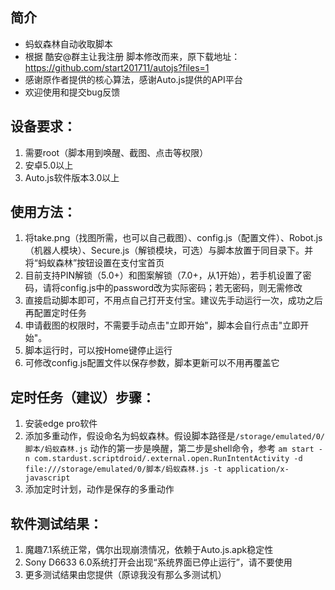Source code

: ## 简介
* 蚂蚁森林自动收取脚本
* 根据 酷安@群主让我注册 脚本修改而来，原下载地址：https://github.com/start201711/autojs?files=1
* 感谢原作者提供的核心算法，感谢Auto.js提供的API平台
* 欢迎使用和提交bug反馈

## 设备要求：
1. 需要root（脚本用到唤醒、截图、点击等权限）
2. 安卓5.0以上
3. Auto.js软件版本3.0以上

## 使用方法：
1. 将take.png（找图所需，也可以自己截图）、config.js（配置文件）、Robot.js（机器人模块）、Secure.js（解锁模块，可选）与脚本放置于同目录下。并将“蚂蚁森林”按钮设置在支付宝首页
2. 目前支持PIN解锁（5.0+）和图案解锁（7.0+，从1开始），若手机设置了密码，请将config.js中的password改为实际密码；若无密码，则无需修改
3. 直接启动脚本即可，不用点自己打开支付宝。建议先手动运行一次，成功之后再配置定时任务
4. 申请截图的权限时，不需要手动点击"立即开始"，脚本会自行点击"立即开始"。
5. 脚本运行时，可以按Home键停止运行
6. 可修改config.js配置文件以保存参数，脚本更新可以不用再覆盖它

## 定时任务（建议）步骤：
1. 安装edge pro软件
2. 添加多重动作，假设命名为蚂蚁森林。假设脚本路径是`/storage/emulated/0/脚本/蚂蚁森林.js`
  动作的第一步是唤醒，第二步是shell命令，参考
  `am start -n com.stardust.scriptdroid/.external.open.RunIntentActivity -d file:///storage/emulated/0/脚本/蚂蚁森林.js -t application/x-javascript`
3. 添加定时计划，动作是保存的多重动作

## 软件测试结果：
1. 魔趣7.1系统正常，偶尔出现崩溃情况，依赖于Auto.js.apk稳定性
2. Sony D6633 6.0系统打开会出现“系统界面已停止运行”，请不要使用
3. 更多测试结果由您提供（原谅我没有那么多测试机）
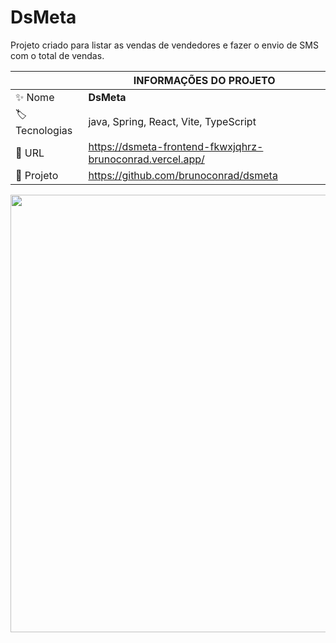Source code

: # DsMeta

Projeto criado para listar as vendas de vendedores e fazer o envio de SMS com o total de vendas.

|  | INFORMAÇÕES DO PROJETO |
| -------------  | --- |
| :sparkles: Nome      | **DsMeta**
| :label: Tecnologias  | java, Spring, React, Vite, TypeScript
| :rocket: URL         | https://dsmeta-frontend-fkwxjqhrz-brunoconrad.vercel.app/
| :rocket: Projeto         | https://github.com/brunoconrad/dsmeta

<!-- Inserir imagem com a #vitrinedev ao final do link -->
<div>
<img src="https://user-images.githubusercontent.com/44590705/192027051-f14c3497-e1c8-4933-b8b6-adf7ed3d3f79.jpeg#vitrinedev" height="700px" />
</div>
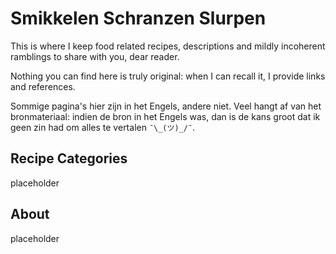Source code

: # Smikkelen Schranzen Slurpen

This is where I keep food related recipes, descriptions and mildly incoherent ramblings to share with you, dear reader.

Nothing you can find here is truly original: when I can recall it, I provide links and references.

Sommige pagina's hier zijn in het Engels, andere niet. Veel hangt af van het bronmateriaal: indien de bron in het Engels was, dan is de kans groot dat ik geen zin had om alles te vertalen `¯\_(ツ)_/¯`.

## Recipe Categories

placeholder

## About

placeholder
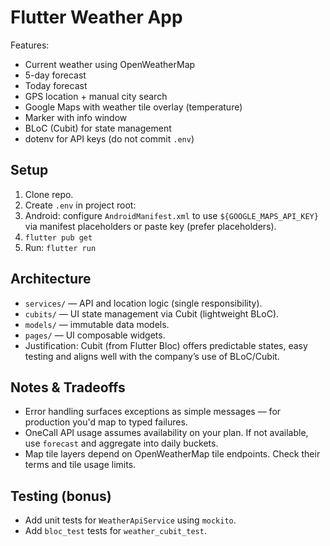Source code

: # Flutter Weather App

Features:
- Current weather using OpenWeatherMap
- 5-day forecast
- Today forecast
- GPS location + manual city search
- Google Maps with weather tile overlay (temperature)
- Marker with info window
- BLoC (Cubit) for state management
- dotenv for API keys (do not commit `.env`)

## Setup
1. Clone repo.
2. Create `.env` in project root:
3. Android: configure `AndroidManifest.xml` to use `${GOOGLE_MAPS_API_KEY}` via manifest placeholders or paste key (prefer placeholders).
4. `flutter pub get`
5. Run: `flutter run`

## Architecture
- `services/` — API and location logic (single responsibility).
- `cubits/` — UI state management via Cubit (lightweight BLoC).
- `models/` — immutable data models.
- `pages/` — UI composable widgets.
- Justification: Cubit (from Flutter Bloc) offers predictable states, easy testing and aligns well with the company’s use of BLoC/Cubit.

## Notes & Tradeoffs
- Error handling surfaces exceptions as simple messages — for production you'd map to typed failures.
- OneCall API usage assumes availability on your plan. If not available, use `forecast` and aggregate into daily buckets.
- Map tile layers depend on OpenWeatherMap tile endpoints. Check their terms and tile usage limits.

## Testing (bonus)
- Add unit tests for `WeatherApiService` using `mockito`.
- Add `bloc_test` tests for `weather_cubit_test`.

EXERCISE OBJECTIVE: Produce an exact reproduction of the listing above, limited to the lines starting at the line with "1. 安装edge pro软件" and ending at the line with "- Google Maps", both kept, with every picture left out.

FINISHED EXERCISE:
1. 安装edge pro软件
2. 添加多重动作，假设命名为蚂蚁森林。假设脚本路径是`/storage/emulated/0/脚本/蚂蚁森林.js`
  动作的第一步是唤醒，第二步是shell命令，参考
  `am start -n com.stardust.scriptdroid/.external.open.RunIntentActivity -d file:///storage/emulated/0/脚本/蚂蚁森林.js -t application/x-javascript`
3. 添加定时计划，动作是保存的多重动作

## 软件测试结果：
1. 魔趣7.1系统正常，偶尔出现崩溃情况，依赖于Auto.js.apk稳定性
2. Sony D6633 6.0系统打开会出现“系统界面已停止运行”，请不要使用
3. 更多测试结果由您提供（原谅我没有那么多测试机）
Source code

: # DsMeta

Projeto criado para listar as vendas de vendedores e fazer o envio de SMS com o total de vendas.

|  | INFORMAÇÕES DO PROJETO |
| -------------  | --- |
| :sparkles: Nome      | **DsMeta**
| :label: Tecnologias  | java, Spring, React, Vite, TypeScript
| :rocket: URL         | https://dsmeta-frontend-fkwxjqhrz-brunoconrad.vercel.app/
| :rocket: Projeto         | https://github.com/brunoconrad/dsmeta

<!-- Inserir imagem com a #vitrinedev ao final do link -->
<div>
<img src="https://user-images.githubusercontent.com/44590705/192027051-f14c3497-e1c8-4933-b8b6-adf7ed3d3f79.jpeg#vitrinedev" height="700px" />
</div>
Source code

: # Smikkelen Schranzen Slurpen

This is where I keep food related recipes, descriptions and mildly incoherent ramblings to share with you, dear reader.

Nothing you can find here is truly original: when I can recall it, I provide links and references.

Sommige pagina's hier zijn in het Engels, andere niet. Veel hangt af van het bronmateriaal: indien de bron in het Engels was, dan is de kans groot dat ik geen zin had om alles te vertalen `¯\_(ツ)_/¯`.

## Recipe Categories

placeholder

## About

placeholder
Source code

: # Flutter Weather App

Features:
- Current weather using OpenWeatherMap
- 5-day forecast
- Today forecast
- GPS location + manual city search
- Google Maps with weather tile overlay (temperature)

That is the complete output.